Keeping up on the changes made by the IRS can be tricky. If you have capital gains or losses, then they must be reported on your taxes. Changes in the reporting process were made a few years ago, that you need to be aware of. You may need to use Form 8949 addition to totaling up your transactions on the previously used Schedule D only. Completing Form 8949 is a bit complicated, but if you’re organized, it will make things go faster.
Description of Capital Gains and Losses
If you’re unfamiliar with these terms, here is how to know if they apply to you. Whenever a capital asset is sold, this generates a capital gain when profit is made on the transaction, but if you lose money, it becomes a capital loss. A capital asset is anything that you own. The list includes vehicles, stocks, collectibles and all other possessions.
What the IRS requires from you
You are required to report the income that you make from all capital gains. The total figure for the year is needed to determine the right amount of income tax. In some cases, when there is a capital loss, you can take a tax deduction. Not every capital loss qualifies for a deduction though. For example, if you sell your home and take a loss, this does not qualify for a tax credit, but you can take the credit if you lose money on the sale of stocks.
Two kinds of Capital gains and losses
There are two varieties of capital gains and losses. These are short term, and long term. A short term refers to something that you owned for less than one year, and long term is something that you owned for more than a year. For example, if you owned stocks for 6 months and sold them, taking a loss, this would be considered a short term capital loss. If you made a profit on the sale, it would be a short term capital gain.
Dealing with stocks, bonds and mutual funds
The price that you paid for an item, such as stocks, bonds and mutual funds is called the Basis. Your stock broker can assist you in determining gains or losses, which are reported on your 1099-B Form. You might have received assets that do not have the basis reported on the 1099-B Form. If this is the case, you must go through your records to figure out the basis amount (amount you paid), and do the calculations to determine whether the sale resulted in a gain or a loss. When some assets have the basis reported on the 1099-B Form, and others do not, you might need to file more than one 8949 Form.
Not everyone needs to file the Form 8949
If your 1099-B Form lists all assets for which capital losses or gains are realized, and includes the correct basis, and if it turns out that there are no adjustments that need to be entered on column g, and no codes in column f, then you won’t need to file the Form 8949, but will are still required to file Schedule D.
8949 tax form looks complicated but it doesn’t need to be
The most difficult part of completing this form is arriving at the correct basis, and determining the capital gains and losses from sold assets. If you have all your information available, the process goes more quickly and it’s just a matter of doing simple math to find out if you made money or lost money on each asset. It gets more complicated when there are several sold assets to calculate.

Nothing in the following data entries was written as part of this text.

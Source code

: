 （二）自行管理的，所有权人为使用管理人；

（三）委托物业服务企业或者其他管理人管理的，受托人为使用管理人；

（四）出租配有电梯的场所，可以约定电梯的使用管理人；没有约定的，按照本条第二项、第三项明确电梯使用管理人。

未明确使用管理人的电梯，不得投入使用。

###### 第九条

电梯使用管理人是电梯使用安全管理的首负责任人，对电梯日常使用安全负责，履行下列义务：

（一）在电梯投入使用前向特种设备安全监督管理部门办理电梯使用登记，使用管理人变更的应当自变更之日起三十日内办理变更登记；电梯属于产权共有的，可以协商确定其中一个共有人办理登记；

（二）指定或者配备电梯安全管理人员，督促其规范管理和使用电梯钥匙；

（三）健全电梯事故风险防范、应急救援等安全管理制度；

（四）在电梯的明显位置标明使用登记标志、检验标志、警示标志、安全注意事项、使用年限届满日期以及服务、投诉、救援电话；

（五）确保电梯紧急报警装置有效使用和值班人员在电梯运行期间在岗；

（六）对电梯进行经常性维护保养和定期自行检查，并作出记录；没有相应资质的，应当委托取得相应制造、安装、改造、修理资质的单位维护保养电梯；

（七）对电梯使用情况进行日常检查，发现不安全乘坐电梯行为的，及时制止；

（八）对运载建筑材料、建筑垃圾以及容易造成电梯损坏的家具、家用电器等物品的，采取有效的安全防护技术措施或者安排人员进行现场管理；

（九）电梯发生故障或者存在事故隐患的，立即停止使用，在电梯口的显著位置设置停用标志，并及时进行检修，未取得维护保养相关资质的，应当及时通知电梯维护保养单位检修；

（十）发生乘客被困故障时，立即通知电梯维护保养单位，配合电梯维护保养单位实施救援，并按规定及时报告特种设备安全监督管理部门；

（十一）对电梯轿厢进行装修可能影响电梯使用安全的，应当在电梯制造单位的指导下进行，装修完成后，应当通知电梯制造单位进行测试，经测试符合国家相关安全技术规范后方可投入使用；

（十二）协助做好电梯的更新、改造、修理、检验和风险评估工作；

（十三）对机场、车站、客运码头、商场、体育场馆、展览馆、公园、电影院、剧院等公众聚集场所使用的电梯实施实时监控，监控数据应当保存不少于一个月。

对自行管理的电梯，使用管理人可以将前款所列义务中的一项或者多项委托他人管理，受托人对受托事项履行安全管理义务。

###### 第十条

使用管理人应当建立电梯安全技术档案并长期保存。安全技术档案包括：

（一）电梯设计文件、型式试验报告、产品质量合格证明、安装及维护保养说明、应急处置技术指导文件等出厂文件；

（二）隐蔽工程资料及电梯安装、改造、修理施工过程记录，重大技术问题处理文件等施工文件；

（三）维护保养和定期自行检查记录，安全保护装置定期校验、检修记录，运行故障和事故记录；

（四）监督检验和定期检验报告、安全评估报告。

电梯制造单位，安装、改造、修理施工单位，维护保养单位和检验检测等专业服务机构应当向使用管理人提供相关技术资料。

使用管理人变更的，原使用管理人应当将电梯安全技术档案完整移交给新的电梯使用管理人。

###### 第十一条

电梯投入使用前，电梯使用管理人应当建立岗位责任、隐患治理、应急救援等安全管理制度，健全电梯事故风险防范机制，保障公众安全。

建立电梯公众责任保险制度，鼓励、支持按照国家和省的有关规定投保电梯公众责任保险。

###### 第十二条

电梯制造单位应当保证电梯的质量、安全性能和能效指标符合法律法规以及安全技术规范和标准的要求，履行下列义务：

How to calculate capital gains/losses
Prior to completing the forms, list all gains and losses for the year. Match the 1099-B for each transaction. Divide the transactions into six different groups.
- Long term transactions reported on a 1099-B with basis reported to the IRS
- Long term transaction reported on a 1099-B with basis NOT reported to the IRS
- Long term transactions that do not have a 1099-B Form
- Short term transactions reported on a 1099-B with basis reported to the IRS
- Short term transaction reported on a 1099-B with basis NOT reported to the IRS
- Short term transactions that do not have a 1099-B Form
When all your transactions were reported on a 1099-B Form and none require the recording of any codes or adjustments, and all include the basis, you may report the total of the transactions on the Schedule D and you DO NOT need to file Form 8949.
When you are required to report short term transactions on page one of Form 8949 and long term transactions on page two, you will need to complete a separate Form 8949 if you have additional transactions that fall into a different category.
What if all but one short term transactions list the basis?
In this case, you are required to complete a separate 8949 Form for the transactions that did not report the basis. If there are several, you may need to complete several Form 8949 for filing. This is why it’s important to organize all your information prior to starting.
Information required for Form 8949
For each transaction, you will need the following pieces of information to complete the Form
- The date of purchase or acquisition
- The Date sold
- The sale amount
- Cost or Other Basis, which is the amount paid for the asset, plus fees or commissions if applicable.
- Any 1099-B forms for the transactions, if basis is listed on this form use that figure.
- If the asset is from an inheritance, the value of the asset at the time the person passed away is used.
- Any special codes. For example, the code for Wash sales is a W in column f, any nondeductible parts of a wash sale go in column g, and if the basis is incorrectly reported on thee 1099-B, a Code B is required.
Although Form 8949 looks complicated, if you have your information and documentation well organized, it’s not that difficult to complete. If you’re unsure of doing the process yourself, you can seek the assistance of a reputable tax preparer to assist you with the process.